Das Klageverfahren war auch nicht im Hinblick auf den während des Verfahrens gestellten Antrag des Klägers auf Billigkeitsmaßnahmen nach §§ 163, 227 AO 1977 auszusetzen. Zwar ist im Allgemeinen eine Aussetzung des Verfahrens nach § 74 FGO geboten, wenn das Verfahren einen Folgebescheid betrifft und der Grundlagenbescheid noch aussteht. Ob im Verhältnis Steuerfestsetzungs- und Billigkeitsverfahren eine Verpflichtung zur Aussetzung des Verfahrens besteht, ist noch nicht abschließend geklärt (vgl. z.B. BFH-Urteil vom 8. September 1993 I R 30/93, BFHE 172, 304, BStBl II 1994, 81, und BFH-Beschluss in BFH/NV 1998, 201; vgl. auch z.B. BFH-Beschluss vom 3. August 2000 III B 179/96, BFHE 192, 255, BStBl II 2001, 33; Gräber/Koch, a.a.O., § 74 Rdnr. 12, m.w.N.). Eine Pflicht zur Aussetzung des Verfahrens besteht aber jedenfalls dann nicht, wenn das Begehren einer abweichenden Festsetzung der Steuer nach § 163 AO 1977 wie im Streitfall offenkundig aussichtslos ist.

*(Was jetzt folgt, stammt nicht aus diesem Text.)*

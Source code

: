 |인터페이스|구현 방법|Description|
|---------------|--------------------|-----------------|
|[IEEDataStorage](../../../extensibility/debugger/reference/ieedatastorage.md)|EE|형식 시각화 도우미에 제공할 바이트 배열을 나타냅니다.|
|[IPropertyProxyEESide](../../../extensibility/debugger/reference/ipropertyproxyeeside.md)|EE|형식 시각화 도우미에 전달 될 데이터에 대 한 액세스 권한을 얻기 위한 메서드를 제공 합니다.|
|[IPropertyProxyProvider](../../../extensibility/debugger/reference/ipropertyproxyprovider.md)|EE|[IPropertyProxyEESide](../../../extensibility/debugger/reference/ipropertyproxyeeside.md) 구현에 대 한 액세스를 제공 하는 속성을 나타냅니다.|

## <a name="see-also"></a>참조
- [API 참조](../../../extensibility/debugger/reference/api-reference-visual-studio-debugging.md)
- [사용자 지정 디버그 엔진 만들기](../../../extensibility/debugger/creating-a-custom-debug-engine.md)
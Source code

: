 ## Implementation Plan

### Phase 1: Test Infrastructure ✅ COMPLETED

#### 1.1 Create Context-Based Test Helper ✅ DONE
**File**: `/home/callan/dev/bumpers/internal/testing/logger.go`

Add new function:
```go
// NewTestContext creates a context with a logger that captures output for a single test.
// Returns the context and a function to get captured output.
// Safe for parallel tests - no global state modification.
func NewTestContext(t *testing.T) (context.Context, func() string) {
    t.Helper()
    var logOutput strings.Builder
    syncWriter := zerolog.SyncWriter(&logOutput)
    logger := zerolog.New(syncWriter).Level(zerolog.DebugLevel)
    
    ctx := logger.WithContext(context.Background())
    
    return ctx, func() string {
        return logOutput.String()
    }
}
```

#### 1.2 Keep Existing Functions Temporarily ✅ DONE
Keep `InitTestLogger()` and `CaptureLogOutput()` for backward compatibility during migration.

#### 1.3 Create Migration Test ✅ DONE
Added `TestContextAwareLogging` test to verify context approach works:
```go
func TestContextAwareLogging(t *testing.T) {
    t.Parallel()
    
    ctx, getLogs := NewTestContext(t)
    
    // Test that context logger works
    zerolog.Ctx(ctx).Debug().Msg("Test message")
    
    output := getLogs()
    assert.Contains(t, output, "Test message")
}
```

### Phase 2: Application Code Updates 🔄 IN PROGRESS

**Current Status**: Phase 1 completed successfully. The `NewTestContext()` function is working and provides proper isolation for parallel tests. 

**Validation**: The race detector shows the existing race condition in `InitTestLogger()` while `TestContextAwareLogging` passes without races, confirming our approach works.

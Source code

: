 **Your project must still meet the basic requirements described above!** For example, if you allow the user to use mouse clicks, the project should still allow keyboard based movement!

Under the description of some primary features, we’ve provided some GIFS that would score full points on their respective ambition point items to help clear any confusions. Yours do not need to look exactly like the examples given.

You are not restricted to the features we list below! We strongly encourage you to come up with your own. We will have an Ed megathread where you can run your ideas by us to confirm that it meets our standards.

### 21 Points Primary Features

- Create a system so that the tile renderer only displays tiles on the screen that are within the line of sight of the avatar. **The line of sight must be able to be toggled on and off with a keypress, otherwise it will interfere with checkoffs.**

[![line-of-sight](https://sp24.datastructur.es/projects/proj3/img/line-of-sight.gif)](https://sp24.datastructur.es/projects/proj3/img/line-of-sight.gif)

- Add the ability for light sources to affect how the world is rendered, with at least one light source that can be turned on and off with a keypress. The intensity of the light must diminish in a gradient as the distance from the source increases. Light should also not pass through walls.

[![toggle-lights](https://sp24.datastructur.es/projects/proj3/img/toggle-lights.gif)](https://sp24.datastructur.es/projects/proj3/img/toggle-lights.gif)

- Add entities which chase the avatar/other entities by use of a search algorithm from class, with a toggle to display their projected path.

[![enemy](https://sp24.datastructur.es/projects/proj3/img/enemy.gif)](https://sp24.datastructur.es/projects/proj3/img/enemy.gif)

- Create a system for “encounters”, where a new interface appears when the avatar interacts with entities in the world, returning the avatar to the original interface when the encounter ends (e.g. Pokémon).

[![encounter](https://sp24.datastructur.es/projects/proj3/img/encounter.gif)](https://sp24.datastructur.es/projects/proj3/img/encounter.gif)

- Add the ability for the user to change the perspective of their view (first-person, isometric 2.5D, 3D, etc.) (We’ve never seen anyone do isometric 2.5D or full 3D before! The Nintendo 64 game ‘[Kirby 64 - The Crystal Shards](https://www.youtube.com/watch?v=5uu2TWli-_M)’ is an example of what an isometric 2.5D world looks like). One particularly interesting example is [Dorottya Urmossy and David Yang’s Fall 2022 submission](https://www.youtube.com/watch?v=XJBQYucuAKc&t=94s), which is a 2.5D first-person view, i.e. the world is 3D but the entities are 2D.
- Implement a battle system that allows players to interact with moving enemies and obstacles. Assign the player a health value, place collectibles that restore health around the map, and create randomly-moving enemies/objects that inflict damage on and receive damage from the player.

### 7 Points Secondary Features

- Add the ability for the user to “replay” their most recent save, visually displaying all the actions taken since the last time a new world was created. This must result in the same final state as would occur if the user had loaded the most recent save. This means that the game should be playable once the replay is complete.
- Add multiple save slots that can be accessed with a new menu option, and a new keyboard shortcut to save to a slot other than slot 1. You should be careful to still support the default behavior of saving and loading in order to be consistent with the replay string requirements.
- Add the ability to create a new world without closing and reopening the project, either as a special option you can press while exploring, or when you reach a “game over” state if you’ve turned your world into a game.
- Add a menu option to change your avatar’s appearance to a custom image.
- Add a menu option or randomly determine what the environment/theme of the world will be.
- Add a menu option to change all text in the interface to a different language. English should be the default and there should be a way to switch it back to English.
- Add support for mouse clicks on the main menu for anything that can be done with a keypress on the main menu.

Der Kläger stützt seinen Antrag auf Billigkeitsmaßnahmen auf den Beschluss des 2. Senats des BVerfG vom 10. November 1998 2 BvL 42/93 (BStBl II 1999, 174), wonach bei einer für verfassungswidrig erkannten und als solche befristet weitergeltenden Norm der BFH zu prüfen hat, ob auch ohne gesetzliche Änderung entsprechend dem Grundgedanken der §§ 163, 227 AO 1977 die Steuer (teilweise) zu erlassen ist (vgl. BVerfG in BStBl II 1999, 174, unter C. III.; Beschlüsse des 2. Senats des BVerfG vom 10. November 1998 2 BvR 1057/91, 2 BvR 1226/91, 2 BvR 980/91 (BStBl II 1999, 182, unter D. III., und 2 BvR 1220/93, BStBl II 1999, 193, unter B. II.). Diese Entscheidung betrifft die steuerliche Berücksichtigung von Aufwendungen für Kinder. Nach Aktenlage sind bei der Veranlagung des Klägers jedoch keine Kinder zu berücksichtigen (vgl. im Übrigen auch BFH-Beschluss vom 21. September 2000 VI B 163/00, BFH/NV 2001, 311). Für das steuerlich freizustellende Existenzminimum hatte das BVerfG die Fortgeltung bis einschließlich Veranlagungszeitraum 1995 ohne Prüfung von Billigkeitsmaßnahmen angeordnet (Beschluss des 2. Senats des BVerfG vom 25. September 1992 2 BvL 5/91 u.a., BStBl II 1993, 413).
3. Da im Beschwerdeverfahren nur über die Wiederaufnahme des Verfahrens zu entscheiden ist, gehen der Hinweis des Klägers auf die Entscheidung des BSG in BSGE 86, 262 wie auch die Sachanträge in diesem Verfahren ins Leere.
4. Eine Kostenentscheidung ist in diesem unselbständigen Zwischenverfahren nicht zu treffen (BFH-Beschluss in BFH/NV 1998, 201).